» **YOUR OBJECTIVE**:
Of the lines below, report only those that contain "checklists".

*** Opening ENTRIES SHOWN ***

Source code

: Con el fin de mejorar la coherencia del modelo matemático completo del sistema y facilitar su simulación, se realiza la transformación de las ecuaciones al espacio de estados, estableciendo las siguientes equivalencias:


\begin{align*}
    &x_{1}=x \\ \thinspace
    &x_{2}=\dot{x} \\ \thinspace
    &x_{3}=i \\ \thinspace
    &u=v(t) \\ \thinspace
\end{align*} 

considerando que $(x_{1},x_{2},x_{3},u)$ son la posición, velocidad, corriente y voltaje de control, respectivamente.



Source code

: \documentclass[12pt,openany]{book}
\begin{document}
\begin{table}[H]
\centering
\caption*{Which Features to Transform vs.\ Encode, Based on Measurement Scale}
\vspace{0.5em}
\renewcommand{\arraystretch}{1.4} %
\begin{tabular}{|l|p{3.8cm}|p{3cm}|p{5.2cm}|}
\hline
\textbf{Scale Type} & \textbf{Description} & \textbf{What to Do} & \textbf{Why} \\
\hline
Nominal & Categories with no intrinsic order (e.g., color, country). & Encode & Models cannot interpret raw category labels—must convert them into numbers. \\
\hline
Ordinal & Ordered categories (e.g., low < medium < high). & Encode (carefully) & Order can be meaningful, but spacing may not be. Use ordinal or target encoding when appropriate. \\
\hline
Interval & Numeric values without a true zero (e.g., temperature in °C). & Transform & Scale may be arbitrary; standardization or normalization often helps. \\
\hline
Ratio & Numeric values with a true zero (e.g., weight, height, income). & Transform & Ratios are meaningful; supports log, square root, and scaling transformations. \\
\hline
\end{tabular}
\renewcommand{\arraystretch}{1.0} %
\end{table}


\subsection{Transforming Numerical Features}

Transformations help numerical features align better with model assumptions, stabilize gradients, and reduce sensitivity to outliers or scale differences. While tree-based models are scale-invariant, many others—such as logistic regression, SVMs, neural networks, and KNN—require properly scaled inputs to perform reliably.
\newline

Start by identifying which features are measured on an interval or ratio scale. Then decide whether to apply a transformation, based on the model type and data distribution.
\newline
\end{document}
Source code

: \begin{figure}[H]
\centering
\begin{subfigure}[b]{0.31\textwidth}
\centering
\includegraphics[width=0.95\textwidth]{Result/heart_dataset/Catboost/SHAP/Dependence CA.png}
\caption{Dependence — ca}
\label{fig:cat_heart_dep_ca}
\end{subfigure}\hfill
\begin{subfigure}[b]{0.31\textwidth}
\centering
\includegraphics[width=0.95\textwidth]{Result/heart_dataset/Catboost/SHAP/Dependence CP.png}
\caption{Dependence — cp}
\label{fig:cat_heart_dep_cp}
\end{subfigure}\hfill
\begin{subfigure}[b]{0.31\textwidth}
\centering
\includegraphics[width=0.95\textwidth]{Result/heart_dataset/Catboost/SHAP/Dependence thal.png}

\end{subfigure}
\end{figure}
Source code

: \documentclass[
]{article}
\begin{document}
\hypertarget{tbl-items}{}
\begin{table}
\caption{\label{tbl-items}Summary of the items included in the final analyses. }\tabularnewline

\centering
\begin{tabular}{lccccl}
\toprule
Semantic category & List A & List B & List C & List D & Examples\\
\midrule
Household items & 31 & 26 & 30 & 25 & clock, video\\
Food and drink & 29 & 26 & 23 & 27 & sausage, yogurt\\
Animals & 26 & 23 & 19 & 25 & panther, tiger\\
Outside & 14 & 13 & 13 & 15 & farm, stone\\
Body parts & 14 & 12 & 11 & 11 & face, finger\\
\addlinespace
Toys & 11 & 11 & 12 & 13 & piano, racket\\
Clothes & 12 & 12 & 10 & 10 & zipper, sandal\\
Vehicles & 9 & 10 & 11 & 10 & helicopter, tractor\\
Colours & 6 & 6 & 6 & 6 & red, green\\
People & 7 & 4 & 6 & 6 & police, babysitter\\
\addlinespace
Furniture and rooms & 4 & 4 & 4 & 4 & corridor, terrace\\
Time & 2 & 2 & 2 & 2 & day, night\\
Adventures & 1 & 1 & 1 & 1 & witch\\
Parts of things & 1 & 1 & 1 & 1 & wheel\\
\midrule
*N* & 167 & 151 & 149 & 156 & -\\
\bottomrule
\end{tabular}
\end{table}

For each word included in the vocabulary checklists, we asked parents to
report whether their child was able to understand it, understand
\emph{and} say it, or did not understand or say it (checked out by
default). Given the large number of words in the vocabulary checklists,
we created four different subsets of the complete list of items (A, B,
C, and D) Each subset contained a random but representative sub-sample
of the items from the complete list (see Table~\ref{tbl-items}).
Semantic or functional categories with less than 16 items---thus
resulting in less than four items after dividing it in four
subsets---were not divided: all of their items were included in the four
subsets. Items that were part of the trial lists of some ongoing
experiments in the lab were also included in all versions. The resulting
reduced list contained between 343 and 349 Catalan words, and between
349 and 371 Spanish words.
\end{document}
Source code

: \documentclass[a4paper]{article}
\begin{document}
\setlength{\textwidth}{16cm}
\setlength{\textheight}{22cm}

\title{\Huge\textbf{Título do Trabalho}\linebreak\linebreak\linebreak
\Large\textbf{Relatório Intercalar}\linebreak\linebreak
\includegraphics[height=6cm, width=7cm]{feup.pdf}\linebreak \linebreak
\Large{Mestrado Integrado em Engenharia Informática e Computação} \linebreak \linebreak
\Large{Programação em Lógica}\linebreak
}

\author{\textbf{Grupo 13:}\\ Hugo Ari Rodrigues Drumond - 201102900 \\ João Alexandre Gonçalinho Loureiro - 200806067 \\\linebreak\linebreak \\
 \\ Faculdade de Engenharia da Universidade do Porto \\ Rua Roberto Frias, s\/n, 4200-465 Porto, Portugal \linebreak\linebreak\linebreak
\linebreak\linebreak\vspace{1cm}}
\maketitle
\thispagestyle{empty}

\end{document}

*** Closing ENTRIES SHOWN ***

» **COMPLETED TASK**:
For each word included in the vocabulary checklists, we asked parents to
default). Given the large number of words in the vocabulary checklists,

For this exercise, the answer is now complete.